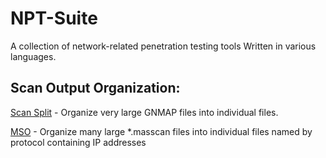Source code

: # NPT-Suite
A collection of network-related penetration testing tools Written in various languages.

## Scan Output Organization:
[Scan Split](scanning/) - Organize very large GNMAP files into individual files.

[MSO](scanning/mso.sh) - Organize many large *.masscan files into individual files named by protocol containing IP addresses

» **ASSIGNED TASK**:
When a line in the data contains "individual", return it as written.

» **ANSWER AREA**:
[Scan Split](scanning/) - Organize very large GNMAP files into individual files.
[MSO](scanning/mso.sh) - Organize many large *.masscan files into individual files named by protocol containing IP addresses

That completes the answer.